- No. of episodes: 3

Release
- Original network: ITV
- Original release: April 11 – April 25, 2010

Series chronology
- ← Previous Series 5Next → Series 7

= Foyle's War series 6 =

Series 6 of the ITV programme Foyle's War was first aired in 2010, beginning Sunday 11 April. Comprising three episodes, it is set in the period from June to August 1945.

==Episodes==
==="The Russian House"===

| Writer: Anthony Horowitz | Director: Stuart Orme | Airdate: 11 April 2010 (UK) | Net duration: 93 minutes | Set: June 1945 | Viewers: 7.08 million |
Guests: Eleanor Bron, Christopher Good, Tim Pigott-Smith, Marcel Iureș, Tom Goodman-Hill, Giles Taylor, Michael Elwyn, Dimitry Drannikov, Rob Heanley, Polly Maberly, Marek Oravec, Tom Brooke
In the prelude to the 1945 General Election, Foyle is still unable to resign, given the difficulty of finding a replacement. His former WWI commanding officer Brigadier Timothy Wilson asks for his help finding an escaped Russian prisoner of war, Ivan Spiakov, who had fought along with the Germans in Normandy. Seeking refuge, Spiakov meets a former POW colleague, Nikolai Vladchenko, then heads to "The Russian House" in London, supposedly a safe house for White Russians. From there he is moved to a hotel, which is raided by the army, and he is captured. Milner, a newly promoted detective inspector in Brighton, is called to Redwood Lodge to investigate the death of Sam Stewart's new employer, a famous artist who had also employed Vladchenko. Milner appears cool and distant when Foyle arrives at the scene, following on the trail of the Russians. Foyle's investigation leads him to the Russian House, which makes him the target of an attempted contract killing. Foyle learns of forced repatriations of former POWs to the Soviet Union, where they will probably be executed. If the practice is exposed, the complicity by the British government would be uncovered.

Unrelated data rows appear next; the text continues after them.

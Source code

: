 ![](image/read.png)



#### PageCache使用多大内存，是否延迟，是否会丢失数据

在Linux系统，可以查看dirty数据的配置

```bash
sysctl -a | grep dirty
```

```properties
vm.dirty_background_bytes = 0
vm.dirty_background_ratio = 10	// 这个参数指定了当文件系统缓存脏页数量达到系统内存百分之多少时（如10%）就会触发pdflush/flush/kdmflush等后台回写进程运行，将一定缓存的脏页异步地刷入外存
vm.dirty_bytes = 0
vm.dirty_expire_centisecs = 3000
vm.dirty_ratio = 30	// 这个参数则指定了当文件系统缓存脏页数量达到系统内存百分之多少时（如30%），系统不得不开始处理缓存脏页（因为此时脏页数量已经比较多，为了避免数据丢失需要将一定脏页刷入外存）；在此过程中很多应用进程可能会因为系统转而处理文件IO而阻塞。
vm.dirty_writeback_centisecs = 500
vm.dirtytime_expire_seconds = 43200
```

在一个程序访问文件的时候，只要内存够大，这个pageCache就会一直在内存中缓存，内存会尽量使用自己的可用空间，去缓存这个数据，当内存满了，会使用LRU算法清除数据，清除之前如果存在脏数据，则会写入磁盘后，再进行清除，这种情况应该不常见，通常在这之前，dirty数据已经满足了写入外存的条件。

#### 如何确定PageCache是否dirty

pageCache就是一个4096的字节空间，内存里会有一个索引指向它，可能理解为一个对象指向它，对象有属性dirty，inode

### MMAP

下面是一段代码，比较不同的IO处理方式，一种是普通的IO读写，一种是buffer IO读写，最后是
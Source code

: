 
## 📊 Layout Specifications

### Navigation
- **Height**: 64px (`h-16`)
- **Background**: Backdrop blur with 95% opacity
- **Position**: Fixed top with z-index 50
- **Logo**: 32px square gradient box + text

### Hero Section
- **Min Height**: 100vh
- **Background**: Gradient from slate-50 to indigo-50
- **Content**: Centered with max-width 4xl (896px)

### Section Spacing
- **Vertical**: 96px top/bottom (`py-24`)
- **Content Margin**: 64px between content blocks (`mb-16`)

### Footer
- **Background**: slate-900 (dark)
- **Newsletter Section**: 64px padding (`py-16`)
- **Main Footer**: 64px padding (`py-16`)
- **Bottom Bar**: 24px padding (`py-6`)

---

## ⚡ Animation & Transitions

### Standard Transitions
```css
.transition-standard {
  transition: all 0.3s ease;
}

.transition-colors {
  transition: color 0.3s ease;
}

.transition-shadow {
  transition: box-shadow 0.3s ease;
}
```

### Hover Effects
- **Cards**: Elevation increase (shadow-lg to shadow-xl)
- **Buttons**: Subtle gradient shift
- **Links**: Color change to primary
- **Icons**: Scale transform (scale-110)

====Cast and characters====
Foyle is still chasing retirement after his resignation at the end of "All Clear," but his superiors are finding it hard to find a replacement. He gives them four weeks before stepping down for good. His former WWI CO, Brigadier Timothy Wilson, arrives from the War Office to enlist his help in the search of a German sympathiser and Russian POW. Milner, keen to step out of Foyle's shadow and prove himself, is now in Brighton with his new wife, Edie, and their recently born daughter, Clementine Elizabeth. Stewart has returned to civilian life and had just started as a domestic for the well-to-do artist, Sir Leonard Spencer-Jones. Another anti-communist Russian POW, who lives at the artist's house is a groundsman and a witness to the murder. While staying at the London hotel where Spiakov was captured, Stewart befriends Adam Wainwright, who is shot in the shoulder during the attempted hit on Foyle. When Sam visits him in hospital, she offers to help him at the Hastings guesthouse he recently inherited. Stewart brings Wainwright a bunch of bananas. However, the first shipment of bananas after the end of the war did not arrive in the U.K. until December 1945, five months after the events in the episode.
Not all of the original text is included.